Suncor’s business model, which includes exploration, production, and retail, is a natural hedge against U.S. tariffs. “If we were in a world of tariffs, I like our position relative to our peer group,” said Kruger. Between 60% and 65% of total production remains in Canada for refining or shipping off the British Columbia coast through the Trans Mountain Pipeline.
Kruger added, “We have a large Canadian refining footprint, and I believe among our peers, we have more capacity to get crude off of either coast.” Government-owned Trans Mountain, Canada’s strategic asset, transports crude oil and refined petroleum products. The pipeline system can funnel crude to Asia and Europe to avoid the tightrope.
Besides oil sands development, offshore oil production, and petroleum refining, Suncor owns Petro‑Canada. Canada’s Electric Highway, a coast-to-coast network of fast-charging electric vehicle stations, is part of its retail and wholesale distribution networks.
Performance records in 2024
In Q4 2024, net earnings declined nearly 71% to $818 million compared to Q4 2023. Still, Kruger said, “Suncor’s fourth quarter was about finishing an exceptional year strong and building momentum for 2025.” Cash flow provided by operating activities during the quarter rose 18% year-over-year to $5.1 billion.
According to Kruger, Suncor set performance records in upstream production, refining throughput, refined product sales, and asset utilization across the company in Q4 and full-year 2024. For the year, upstream production reached a record 827,600 barrels per day (upgrader utilization of 98%). The 100% refinery utilization resulted in a record refining throughput of 465,000 barrels daily.
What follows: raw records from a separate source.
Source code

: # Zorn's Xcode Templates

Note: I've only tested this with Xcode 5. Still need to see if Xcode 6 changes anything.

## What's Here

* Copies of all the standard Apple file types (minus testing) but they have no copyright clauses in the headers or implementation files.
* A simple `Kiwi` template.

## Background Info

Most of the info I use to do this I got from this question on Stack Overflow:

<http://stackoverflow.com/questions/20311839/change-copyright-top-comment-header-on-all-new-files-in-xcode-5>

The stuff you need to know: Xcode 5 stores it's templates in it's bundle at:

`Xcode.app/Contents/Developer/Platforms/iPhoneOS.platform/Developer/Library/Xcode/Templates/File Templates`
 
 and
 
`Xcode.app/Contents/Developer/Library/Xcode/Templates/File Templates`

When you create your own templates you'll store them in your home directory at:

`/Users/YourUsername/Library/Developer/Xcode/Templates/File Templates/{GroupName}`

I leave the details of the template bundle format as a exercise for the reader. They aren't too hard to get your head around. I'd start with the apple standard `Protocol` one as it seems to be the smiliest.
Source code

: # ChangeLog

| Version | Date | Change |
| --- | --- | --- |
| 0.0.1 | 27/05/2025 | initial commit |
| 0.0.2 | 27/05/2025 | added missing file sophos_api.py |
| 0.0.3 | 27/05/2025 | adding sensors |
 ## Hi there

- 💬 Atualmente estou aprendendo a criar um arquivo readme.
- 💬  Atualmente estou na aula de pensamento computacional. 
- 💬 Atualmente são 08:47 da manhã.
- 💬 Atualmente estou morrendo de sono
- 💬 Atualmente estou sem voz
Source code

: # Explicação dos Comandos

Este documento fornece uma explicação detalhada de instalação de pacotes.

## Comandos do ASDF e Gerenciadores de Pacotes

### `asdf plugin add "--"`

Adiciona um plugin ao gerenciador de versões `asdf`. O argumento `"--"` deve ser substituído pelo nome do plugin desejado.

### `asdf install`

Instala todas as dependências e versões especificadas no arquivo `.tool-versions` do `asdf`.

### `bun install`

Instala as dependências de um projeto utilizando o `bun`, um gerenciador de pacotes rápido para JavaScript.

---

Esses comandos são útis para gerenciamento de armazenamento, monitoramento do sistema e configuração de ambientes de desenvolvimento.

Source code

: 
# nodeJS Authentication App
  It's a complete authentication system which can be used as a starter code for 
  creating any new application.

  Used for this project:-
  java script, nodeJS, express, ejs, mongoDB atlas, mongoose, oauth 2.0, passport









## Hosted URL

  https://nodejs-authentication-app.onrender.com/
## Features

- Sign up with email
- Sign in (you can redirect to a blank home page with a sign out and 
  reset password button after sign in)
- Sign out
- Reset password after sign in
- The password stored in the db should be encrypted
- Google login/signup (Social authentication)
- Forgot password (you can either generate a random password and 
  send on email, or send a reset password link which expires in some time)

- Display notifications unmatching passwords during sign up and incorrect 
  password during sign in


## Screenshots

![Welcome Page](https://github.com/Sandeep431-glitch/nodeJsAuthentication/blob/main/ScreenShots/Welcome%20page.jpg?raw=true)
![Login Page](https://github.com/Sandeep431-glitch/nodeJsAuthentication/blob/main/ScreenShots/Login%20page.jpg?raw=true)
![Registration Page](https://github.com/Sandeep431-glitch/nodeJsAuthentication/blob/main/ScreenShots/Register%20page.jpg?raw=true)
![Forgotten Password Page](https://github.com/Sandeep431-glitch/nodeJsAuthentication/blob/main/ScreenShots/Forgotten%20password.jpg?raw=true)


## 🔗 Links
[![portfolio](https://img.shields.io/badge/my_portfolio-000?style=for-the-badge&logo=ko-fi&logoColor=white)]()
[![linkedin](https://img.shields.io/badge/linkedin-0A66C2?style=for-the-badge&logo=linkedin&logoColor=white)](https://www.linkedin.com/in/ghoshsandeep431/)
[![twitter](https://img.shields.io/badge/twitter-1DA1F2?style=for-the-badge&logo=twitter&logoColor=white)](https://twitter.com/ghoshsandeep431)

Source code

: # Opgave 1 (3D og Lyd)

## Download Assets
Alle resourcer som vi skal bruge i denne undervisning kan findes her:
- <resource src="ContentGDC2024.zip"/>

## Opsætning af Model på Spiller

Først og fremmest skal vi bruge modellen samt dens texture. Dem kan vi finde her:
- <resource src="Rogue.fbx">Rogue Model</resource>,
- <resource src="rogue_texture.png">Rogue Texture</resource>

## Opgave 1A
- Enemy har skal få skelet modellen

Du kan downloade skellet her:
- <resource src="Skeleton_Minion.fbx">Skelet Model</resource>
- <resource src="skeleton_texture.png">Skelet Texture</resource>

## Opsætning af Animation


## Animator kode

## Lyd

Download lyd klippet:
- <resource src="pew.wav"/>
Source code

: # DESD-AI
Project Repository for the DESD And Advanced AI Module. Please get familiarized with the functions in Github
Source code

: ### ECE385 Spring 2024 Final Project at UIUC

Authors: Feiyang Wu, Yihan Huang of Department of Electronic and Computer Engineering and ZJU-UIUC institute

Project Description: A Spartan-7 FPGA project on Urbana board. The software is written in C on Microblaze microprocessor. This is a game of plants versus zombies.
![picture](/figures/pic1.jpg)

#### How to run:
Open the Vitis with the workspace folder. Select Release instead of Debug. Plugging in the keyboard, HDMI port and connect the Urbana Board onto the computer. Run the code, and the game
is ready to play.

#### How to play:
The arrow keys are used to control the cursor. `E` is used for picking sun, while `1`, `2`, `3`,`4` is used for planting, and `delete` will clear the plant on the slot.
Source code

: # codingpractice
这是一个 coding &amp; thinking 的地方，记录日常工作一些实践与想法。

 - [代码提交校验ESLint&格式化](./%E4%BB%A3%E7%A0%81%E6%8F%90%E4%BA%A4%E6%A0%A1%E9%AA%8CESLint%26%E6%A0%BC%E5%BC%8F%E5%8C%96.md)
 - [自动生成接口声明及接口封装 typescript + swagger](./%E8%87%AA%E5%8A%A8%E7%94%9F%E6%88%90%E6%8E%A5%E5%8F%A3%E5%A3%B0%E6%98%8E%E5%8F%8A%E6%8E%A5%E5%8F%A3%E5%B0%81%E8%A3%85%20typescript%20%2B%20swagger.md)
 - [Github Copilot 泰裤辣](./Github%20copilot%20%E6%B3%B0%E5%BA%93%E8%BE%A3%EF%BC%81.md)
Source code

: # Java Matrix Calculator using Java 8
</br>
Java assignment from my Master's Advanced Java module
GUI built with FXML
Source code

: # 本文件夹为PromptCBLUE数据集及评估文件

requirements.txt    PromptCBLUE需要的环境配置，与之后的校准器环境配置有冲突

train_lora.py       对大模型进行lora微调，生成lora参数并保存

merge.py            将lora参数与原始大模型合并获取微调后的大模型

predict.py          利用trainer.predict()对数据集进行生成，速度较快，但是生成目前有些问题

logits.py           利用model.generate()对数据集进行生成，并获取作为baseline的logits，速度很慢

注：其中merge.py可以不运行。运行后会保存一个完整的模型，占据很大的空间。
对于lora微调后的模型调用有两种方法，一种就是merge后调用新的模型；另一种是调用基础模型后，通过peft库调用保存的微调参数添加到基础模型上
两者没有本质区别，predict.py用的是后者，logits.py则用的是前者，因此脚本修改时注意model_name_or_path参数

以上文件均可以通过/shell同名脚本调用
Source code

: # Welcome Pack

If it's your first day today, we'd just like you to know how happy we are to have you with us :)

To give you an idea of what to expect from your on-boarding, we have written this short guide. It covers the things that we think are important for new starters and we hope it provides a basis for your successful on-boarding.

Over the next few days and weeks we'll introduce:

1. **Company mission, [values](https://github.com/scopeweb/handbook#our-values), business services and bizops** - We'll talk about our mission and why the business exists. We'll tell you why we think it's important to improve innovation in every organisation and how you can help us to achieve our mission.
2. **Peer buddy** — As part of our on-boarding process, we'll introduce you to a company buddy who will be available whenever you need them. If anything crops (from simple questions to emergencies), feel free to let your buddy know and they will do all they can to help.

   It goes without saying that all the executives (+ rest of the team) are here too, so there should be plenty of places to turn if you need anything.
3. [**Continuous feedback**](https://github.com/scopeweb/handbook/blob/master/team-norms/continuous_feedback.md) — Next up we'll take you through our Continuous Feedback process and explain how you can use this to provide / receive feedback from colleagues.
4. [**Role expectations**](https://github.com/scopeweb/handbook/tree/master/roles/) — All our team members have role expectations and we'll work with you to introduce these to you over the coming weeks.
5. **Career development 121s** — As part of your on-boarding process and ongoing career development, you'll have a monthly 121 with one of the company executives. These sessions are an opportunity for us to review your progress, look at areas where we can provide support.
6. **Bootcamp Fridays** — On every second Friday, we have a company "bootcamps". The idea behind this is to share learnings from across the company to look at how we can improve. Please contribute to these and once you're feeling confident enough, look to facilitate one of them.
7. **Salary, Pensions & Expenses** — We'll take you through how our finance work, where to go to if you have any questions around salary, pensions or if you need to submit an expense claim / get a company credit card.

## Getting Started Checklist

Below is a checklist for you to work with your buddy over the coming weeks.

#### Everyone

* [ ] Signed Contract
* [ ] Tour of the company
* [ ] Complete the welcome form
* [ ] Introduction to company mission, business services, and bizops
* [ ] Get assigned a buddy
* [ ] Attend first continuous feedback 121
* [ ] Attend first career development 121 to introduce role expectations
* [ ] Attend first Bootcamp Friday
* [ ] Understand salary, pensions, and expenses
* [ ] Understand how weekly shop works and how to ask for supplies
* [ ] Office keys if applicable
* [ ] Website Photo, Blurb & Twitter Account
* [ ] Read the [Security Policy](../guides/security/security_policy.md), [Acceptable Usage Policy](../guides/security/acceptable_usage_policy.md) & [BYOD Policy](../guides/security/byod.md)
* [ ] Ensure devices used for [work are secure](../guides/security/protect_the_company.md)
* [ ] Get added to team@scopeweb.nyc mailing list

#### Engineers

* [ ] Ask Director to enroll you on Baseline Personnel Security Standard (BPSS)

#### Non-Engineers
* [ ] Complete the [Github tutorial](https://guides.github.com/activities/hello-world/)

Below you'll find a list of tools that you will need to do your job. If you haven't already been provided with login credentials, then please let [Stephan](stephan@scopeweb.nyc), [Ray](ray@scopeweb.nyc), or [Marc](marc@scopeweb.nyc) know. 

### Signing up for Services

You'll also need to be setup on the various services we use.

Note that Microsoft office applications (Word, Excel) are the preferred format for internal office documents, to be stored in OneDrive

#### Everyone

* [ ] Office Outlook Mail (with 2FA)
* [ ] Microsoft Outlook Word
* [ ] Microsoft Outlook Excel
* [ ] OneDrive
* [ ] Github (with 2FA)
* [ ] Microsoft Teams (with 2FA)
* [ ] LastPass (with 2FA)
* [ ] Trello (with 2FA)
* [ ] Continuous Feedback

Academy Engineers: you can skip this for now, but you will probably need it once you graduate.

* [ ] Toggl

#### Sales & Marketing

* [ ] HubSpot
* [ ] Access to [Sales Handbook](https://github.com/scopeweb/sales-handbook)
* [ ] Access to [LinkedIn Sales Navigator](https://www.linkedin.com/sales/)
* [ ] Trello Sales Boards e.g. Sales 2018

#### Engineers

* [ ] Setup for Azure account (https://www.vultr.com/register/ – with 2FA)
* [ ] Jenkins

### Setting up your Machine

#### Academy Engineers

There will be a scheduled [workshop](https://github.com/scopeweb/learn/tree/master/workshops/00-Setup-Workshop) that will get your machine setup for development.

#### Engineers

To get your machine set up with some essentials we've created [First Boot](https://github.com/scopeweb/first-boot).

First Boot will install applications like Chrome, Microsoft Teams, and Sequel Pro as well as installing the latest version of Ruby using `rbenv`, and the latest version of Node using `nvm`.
The refined product sales of 613,300 barrels per day in the fourth quarter erased the previous record set in the third quarter. Suncor reduced net debt by 14% to $6.9 billion versus Q3 2024. Also, the Board approved a 5% quarterly dividend increase. Notably, Suncor has moved to return 100% of excess funds to shareholders via share repurchases after hitting the $8 billion net debt target.
Free funds flow target
Suncor Energy offers an attractive and relatively safe quarterly dividend (46.7% payout ratio) to TFSA investors. Kruger notes Suncor’s significant progress towards achieving its normalized free funds flow target of $3.3 billion in 2026.